Benedicto XVI hizo hincapié en que esta elección de vida requiere que el sacerdote sea un hombre que desarrolle sentimientos y afectos según la voluntad de Dios. Una conversión nada simple, si se considera la engañosa indulgencia que reside en la mentalidad actual.

“Así se dice: ha mentido, es humano. Ha robado, es humano. Pero esto no es realmente humano. Humano es ser generoso. Humano es ser bueno. Humano es ser un hombre de justicia (…), y por tanto, saliendo, con la ayuda de Cristo, de esta oscuridad que encubre nuestra naturaleza, empieza un proceso de vida que debe comenzar en la educación al sacerdocio y que debe realizarse y proseguir en toda nuestra vida”.

El Santo Padre dijo que un sacerdote, que ante todo es un hombre totalmente realizado, tiene un corazón volcado en la compasión. El pecado no es el signo de la “solidaridad” hacia la debilidad humana, sino la capacidad de compartir su peso para redimirlo y purificarlo, con la misma capacidad de conmoverse de Jesús durante su vida y que le permitió llevar su grito de compasión “hasta los oídos de Dios”.

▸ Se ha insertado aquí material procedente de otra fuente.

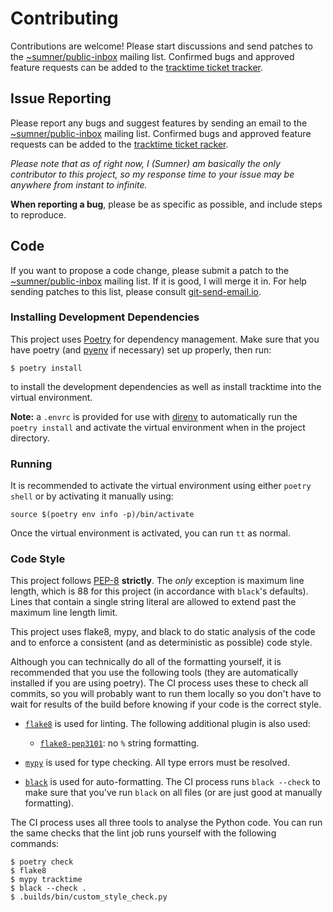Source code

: # Contributing

Contributions are welcome! Please start discussions and send patches to the
[~sumner/public-inbox][public-inbox] mailing list. Confirmed bugs and approved
feature requests can be added to the [tracktime ticket tracker][tracker].

## Issue Reporting

Please report any bugs and suggest features by sending an email to the
[~sumner/public-inbox][public-inbox] mailing list. Confirmed bugs and approved
feature requests can be added to the [tracktime ticket racker][tracker].

*Please note that as of right now, I (Sumner) am basically the only contributor
to this project, so my response time to your issue may be anywhere from instant
to infinite.*

**When reporting a bug**, please be as specific as possible, and include steps
to reproduce.

## Code

If you want to propose a code change, please submit a patch to the
[~sumner/public-inbox][public-inbox] mailing list. If it is good, I will merge
it in. For help sending patches to this list, please consult
[git-send-email.io](https://git-send-email.io).

### Installing Development Dependencies

This project uses [Poetry](https://python-poetry.org/) for dependency
management. Make sure that you have poetry (and
[pyenv](https://github.com/pyenv/pyenv) if necessary) set up properly, then run:

    $ poetry install

to install the development dependencies as well as install tracktime into the
virtual environment.

**Note:** a `.envrc` is provided for use with [direnv](https://direnv.net/) to
automatically run the `poetry install` and activate the virtual environment when
in the project directory.

### Running

It is recommended to activate the virtual environment using either `poetry
shell` or by activating it manually using:

    source $(poetry env info -p)/bin/activate

Once the virtual environment is activated, you can run `tt` as normal.

### Code Style

This project follows [PEP-8](https://www.python.org/dev/peps/pep-0008/)
**strictly**. The *only* exception is maximum line length, which is 88 for this
project (in accordance with `black`'s defaults). Lines that contain a single
string literal are allowed to extend past the maximum line length limit.

This project uses flake8, mypy, and black to do static analysis of the code and
to enforce a consistent (and as deterministic as possible) code style.

Although you can technically do all of the formatting yourself, it is
recommended that you use the following tools (they are automatically installed
if you are using poetry). The CI process uses these to check all commits, so you
will probably want to run them locally so you don't have to wait for results of
the build before knowing if your code is the correct style.

* [`flake8`](https://flake8.pycqa.org/en/latest/) is used for linting. The
  following additional plugin is also used:

  * [`flake8-pep3101`](https://pypi.org/project/flake8-pep3101/): no `%` string
    formatting.

* [`mypy`](http://mypy-lang.org/) is used for type checking. All type errors
  must be resolved.

* [`black`](https://black.readthedocs.io/en/stable/) is used for
  auto-formatting. The CI process runs `black --check` to make sure that you've
  run `black` on all files (or are just good at manually formatting).

The CI process uses all three tools to analyse the Python code. You can run the
same checks that the lint job runs yourself with the following commands:

    $ poetry check
    $ flake8
    $ mypy tracktime
    $ black --check .
    $ .builds/bin/custom_style_check.py

[public-inbox]: https://lists.sr.ht/~sumner/public-inbox
[tracker]: https://todo.sr.ht/~sumner/tracktime
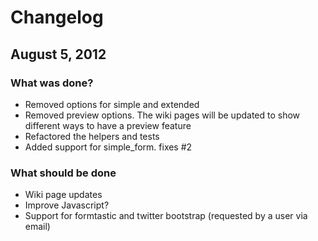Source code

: # Changelog

## August 5, 2012

### What was done?

* Removed options for simple and extended
* Removed preview options. The wiki pages will be updated to show different ways to have a preview feature
* Refactored the helpers and tests
* Added support for simple_form. fixes #2

### What should be done

* Wiki page updates
* Improve Javascript?
* Support for formtastic and twitter bootstrap (requested by a user via email)

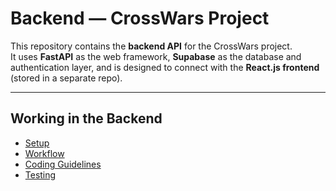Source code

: # Backend — CrossWars Project

This repository contains the **backend API** for the CrossWars project.  
It uses **FastAPI** as the web framework, **Supabase** as the database and authentication layer, and is designed to connect with the **React.js frontend** (stored in a separate repo).

---
## Working in the Backend
- [Setup](https://github.com/CrossWars-Project/Reports-and-Documents/blob/main/dev_guides/setup.md/#backend-setup)
- [Workflow](https://github.com/CrossWars-Project/Reports-and-Documents/blob/main/dev_guides/setup.md/#backend-workflow)
- [Coding Guidelines](https://github.com/CrossWars-Project/Reports-and-Documents/blob/main/dev_guides/coding-guidelines.md)
- [Testing](https://github.com/CrossWars-Project/Reports-and-Documents/blob/main/dev_guides/testing.md#backend)

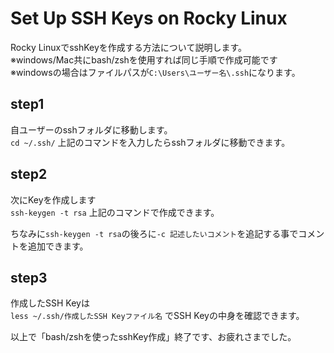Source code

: # Set Up SSH Keys on Rocky Linux
Rocky LinuxでsshKeyを作成する方法について説明します。<br>
※windows/Mac共にbash/zshを使用すれば同じ手順で作成可能です<br>
※windowsの場合はファイルパスが`C:\Users\ユーザー名\.ssh`になります。<br>

## step1
自ユーザーのsshフォルダに移動します。<br>
`cd ~/.ssh/`
上記のコマンドを入力したらsshフォルダに移動できます。

## step2
次にKeyを作成します  
`ssh-keygen -t rsa`
上記のコマンドで作成できます。<br>

ちなみに`ssh-keygen -t rsa`の後ろに`-c 記述したいコメント`を追記する事でコメントを追加できます。

## step3
作成したSSH Keyは<br>
`less ~/.ssh/作成したSSH Keyファイル名`
でSSH Keyの中身を確認できます。<br>

以上で「bash/zshを使ったsshKey作成」終了です、お疲れさまでした。
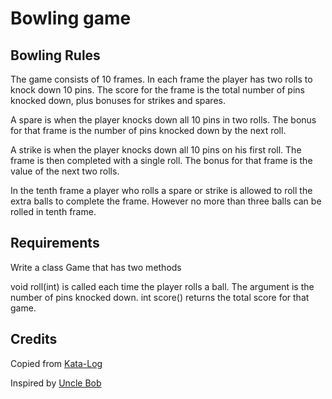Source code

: # Bowling game

## Bowling Rules
The game consists of 10 frames. In each frame the player has two rolls to knock down 10 pins. The score for the frame is the total number of pins knocked down, plus bonuses for strikes and spares.

A spare is when the player knocks down all 10 pins in two rolls. The bonus for that frame is the number of pins knocked down by the next roll.

A strike is when the player knocks down all 10 pins on his first roll. The frame is then completed with a single roll. The bonus for that frame is the value of the next two rolls.

In the tenth frame a player who rolls a spare or strike is allowed to roll the extra balls to complete the frame. However no more than three balls can be rolled in tenth frame.

## Requirements
Write a class Game that has two methods

void roll(int) is called each time the player rolls a ball. The argument is the number of pins knocked down.
int score() returns the total score for that game.

## Credits
Copied from [Kata-Log](https://kata-log.rocks/bowling-game-kata)

Inspired by [Uncle Bob](http://butunclebob.com/ArticleS.UncleBob.TheBowlingGameKata)

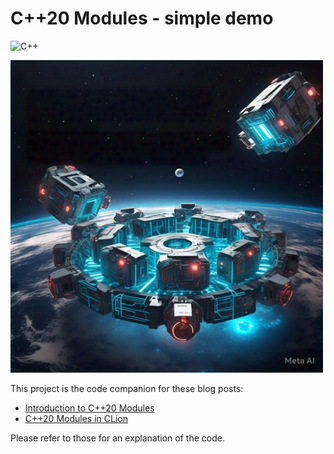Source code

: # C++20 Modules - simple demo

![C++](https://img.shields.io/badge/C++-20-blue)

<img src="images/modules_in_space.png" alt="Modules in Space" height="500px">

This project is the code companion for these blog posts:

- [Introduction to C++20 Modules](https://codetrips.com/2025/02/26/introduction-to-modules/)
- [C++20 Modules in CLion](https://codetrips.com/2025/03/02/introduction-to-c20-modules-part-2/)

Please refer to those for an explanation of the code.
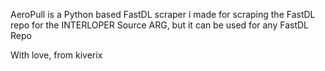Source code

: AeroPull is a Python based FastDL scraper i made for scraping the FastDL repo for the INTERLOPER Source ARG, but it can be used for any FastDL Repo

With love, from kiverix
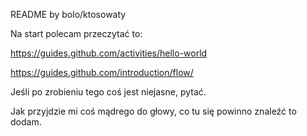 README by bolo/ktosowaty

Na start polecam przeczytać to:

https://guides.github.com/activities/hello-world

https://guides.github.com/introduction/flow/

Jeśli po zrobieniu tego coś jest niejasne, pytać.

Jak przyjdzie mi coś mądrego do głowy, co tu się powinno znaleźć to dodam.
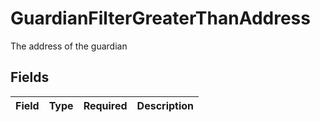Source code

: # GuardianFilterGreaterThanAddress

The address of the guardian


## Fields

| Field       | Type        | Required    | Description |
| ----------- | ----------- | ----------- | ----------- |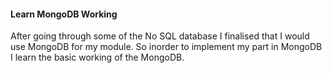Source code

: #### Learn MongoDB Working

After going through some of the No SQL database I finalised that I would use MongoDB for my module. So inorder to implement my part in MongoDB I learn the basic working of the MongoDB.
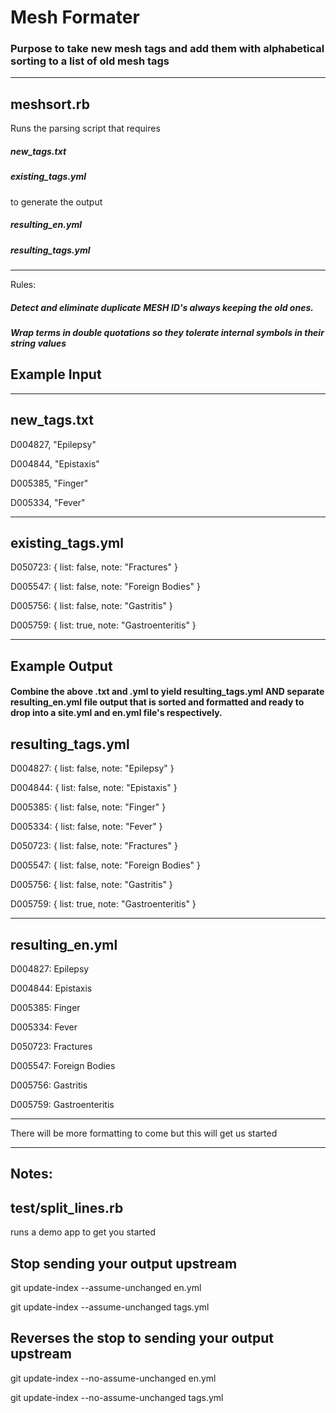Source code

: # Mesh Formater

### Purpose to take new mesh tags and add them with alphabetical sorting to a list of old mesh tags 

---

## meshsort.rb

Runs the parsing script that requires 

##### new_tags.txt

##### existing_tags.yml 

to generate the output 

##### resulting_en.yml

##### resulting_tags.yml

---

Rules:

##### Detect and eliminate duplicate MESH ID's always keeping the old ones.
##### Wrap terms in double quotations so they tolerate internal symbols in their string values


## Example Input

---

## new_tags.txt

D004827, "Epilepsy"

D004844, "Epistaxis"

D005385, "Finger"

D005334, "Fever"

---

## existing_tags.yml

D050723: { list: false, note: "Fractures" }

D005547: { list: false, note: "Foreign Bodies" }

D005756: { list: false, note: "Gastritis" }

D005759: { list: true, note: "Gastroenteritis" }

---

## Example Output

#### Combine the above .txt and .yml to yield resulting_tags.yml AND separate resulting_en.yml file output that is sorted and formatted and ready to drop into a site.yml and en.yml file's respectively.



## resulting_tags.yml

D004827: { list: false, note: "Epilepsy" }

D004844: { list: false, note: "Epistaxis" }

D005385: { list: false, note: "Finger" }

D005334: { list: false, note: "Fever" }

D050723: { list: false, note: "Fractures" }

D005547: { list: false, note: "Foreign Bodies" }

D005756: { list: false, note: "Gastritis" }

D005759: { list: true, note: "Gastroenteritis" }


---

## resulting_en.yml

D004827: Epilepsy

D004844: Epistaxis

D005385: Finger

D005334: Fever

D050723: Fractures

D005547: Foreign Bodies

D005756: Gastritis

D005759: Gastroenteritis


---

There will be more formatting to come but this will get us started

---






## Notes:


## test/split_lines.rb 

runs a demo app to get you started

## Stop sending your output upstream 

git update-index --assume-unchanged en.yml

git update-index --assume-unchanged tags.yml

## Reverses the stop to sending your output upstream 

git update-index --no-assume-unchanged en.yml

git update-index --no-assume-unchanged tags.yml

“Nosotros los sacerdotes -añadió-, no podemos retirarnos al exilio, sino que estamos inmersos en la pasión de este mundo y con la ayuda de Cristo y en comunión con Cristo debemos intentar transformarlo y llevarlo hacia Dios”.

Por último, hablando de la obediencia, el Papa afirmó que “es una palabra que no gusta mucho en nuestro tiempo. La obediencia aparece como una alienación, como un comportamiento servil. (…) Sin embargo, (…) la palabra obediencia y la palabra libertad son inseparables. (…) Porque la voluntad de Dios no es una voluntad tiránica, sino que es precisamente el lugar donde encontramos nuestra verdadera identidad”.